Laura Sheahen is an information officer for Catholic Relief Services (CRS), the official international humanitarian agency of the US Catholic Community. She recently returned from a trip to Moldova, a country in Eastern Europe that is struggling with poverty. According to Catholic Relief Services, economic collapses "as devastating as America's Great Depression of the 1920s" have struck Moldova since it declared independence from the Soviet Union.
Children have been especially impacted by the harsh economic conditions in the country. While in Moldova, Laura witnessed the heroic efforts of Sister Maria Tolledo, who runs a day care/school center. At the center, needy children are provided meals and an education. Laura discusses Sister Maria's programs and how similar initiatives need to reach more children in Moldova.
How many children receive meals at the Day Care/School run by Sister Maria Tolledo?
Right now, 34 Moldovan children receive breakfast, lunch, and an afternoon snack. About 20 more children come after school (at about 2 pm), and they receive lunch once a day.
What is the effect of the meals terms of the childrens' nutrition level and performance in class?
Many of the children are from very poor families, so food is definitely an incentive for the kids to come to Sister Maria's. When I saw the children eating breakfast, I was struck by how many of them really scraped their bowls clean, getting every bit of food. It's not at all certain they are getting enough nutritious food at home. The food makes a big difference in their ability to concentrate on the subjects they're taught there, like Romanian, mathematics, and English.
How are the school meals and the day care/school center funded?
Sister Maria’s center is funded by her religious order, the Sisters of Saint John the Baptist.
Talk in a broader sense about school feeding in general in Moldova. Do all needy children have access to services such as those run by Sister Maria Tolledo?
Moldova is a small Eastern European country, a former Soviet republic whose economy collapsed when the USSR did. It's now one of the poorest countries in Europe, and unemployment is rampant. A lot of parents leave young children with their grandparents and go abroad to countries like Russia to find work. Sometimes the grandparents or other relatives aren't able to take care of them.
So there are a lot of "social orphans," children whose parents are alive but who are pretty much on their own a lot. They're not always looked after properly in terms of food and clothing, and they don't always want to go to school very much — unless they can get food there.
Especially in rural villages, money for food is very tight. Sister Maria's center is unusual in offering the amount of food it does.
The worst-case scenario for impoverished children in Moldova isn't just going hungry, which would be bad enough. Sometimes vulnerable children are targeted by human traffickers who basically abduct them, take them to another country, and force them to beg. The trafficker keeps the money. An anti-trafficking group called La Strada told me about a four-year-old Moldovan boy who was trafficked into begging in Poland. The risks for these children are really high.
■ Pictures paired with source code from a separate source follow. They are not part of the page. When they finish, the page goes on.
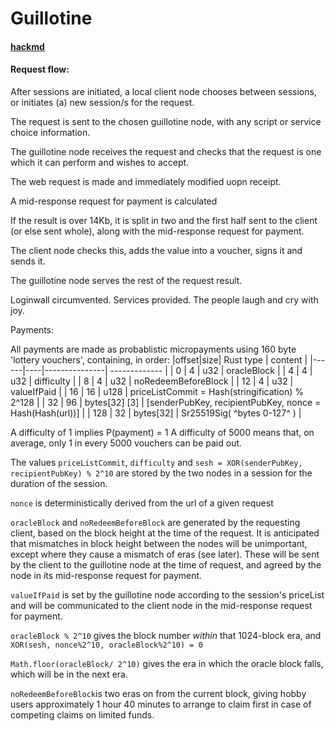 # Guillotine


#### [hackmd](https://hackmd.io/jewLA-GkQQGFD5wEQX3vFA?both)

#### __Request flow:__

After sessions are initiated, a local client node chooses between sessions, or initiates (a) new session/s for the request.

The request is sent to the chosen guillotine node, with any script or service choice information.

The guillotine node receives the request and checks that the request is one which it can perform and wishes to accept.

The web request is made and immediately modified uopn receipt.

A mid-response request for payment is calculated

If the result is over 14Kb, it is split in two and the first half sent to the client (or else sent whole), along with the mid-response request for payment.

The client node checks this, adds the value into a voucher, signs it and sends it.

The guillotine node serves the rest of the request result.

Loginwall circumvented. Services provided. The people laugh and cry with joy.





Payments:

All payments are made as probablistic micropayments using 160 byte 'lottery vouchers', containing, in order:
|offset|size|    Rust type  |    content    |
|------|----|---------------| ------------- |
|  0   | 4  |      u32      |  oracleBlock  |
|  4   | 4  |      u32      |  difficulty   |
|  8   | 4  |      u32      | noRedeemBeforeBlock |
| 12   | 4  |      u32      | valueIfPaid   |
| 16   | 16 |      u128     | priceListCommit = Hash(stringification) % 2^128 |
| 32   | 96 | bytes[32] [3] | [senderPubKey, recipientPubKey, nonce = Hash(Hash(url))]  |
| 128  | 32 |   bytes[32]   | Sr25519Sig( ^bytes 0-127^ )  |

A difficulty of 1 implies P(payment) = 1
A difficulty of 5000 means that, on average, only 1 in every 5000 vouchers can be paid out.


The values `priceListCommit`, `difficulty` and `sesh = XOR(senderPubKey, recipientPubKey) % 2^10` are stored by the two nodes in a session for the duration of the session.

`nonce` is deterministically derived from the url of a given request

`oracleBlock` and `noRedeemBeforeBlock` are generated by the requesting client, based on the block height at the time of the request. It is anticipated that mismatches in block height between the nodes will be unimportant, except where they cause a mismatch of eras (see later). These will be sent by the client to the guillotine node at the time of request, and agreed by the node in its mid-response request for payment.

`valueIfPaid` is set by the guillotine node according to the session's priceList and will be communicated to the client node in the mid-response request for payment.

`oracleBlock % 2^10` gives the block number _within_ that 1024-block era, and `XOR(sesh, nonce%2^10, oracleBlock%2^10) = 0`

`Math.floor(oracleBlock/ 2^10)` gives the era in which the oracle block falls, which will be in the next era.

`noRedeemBeforeBlock`is two eras on from the current block, giving hobby users approximately 1 hour 40 minutes to arrange to claim first in case of competing claims on limited funds.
So there are tens of thousands of needy children in Moldova, and things would really turn around if they all had access to a safe place to eat, learn and play like Sister Maria's.
How can someone help out Sister Maria Tolledo's Day Care Center or other programs in Moldova?
To help Sister Maria, people can contribute to the Sisters of Saint John the Baptist, PO Box 711, Gladstone, NJ 07934 and specify "Balti, Moldova." Also, Catholic Relief Services (CRS), the International Organization for Migration, and other groups are working to stop human trafficking or provide job options for poor people in Moldova. People can contribute to CRS at their website.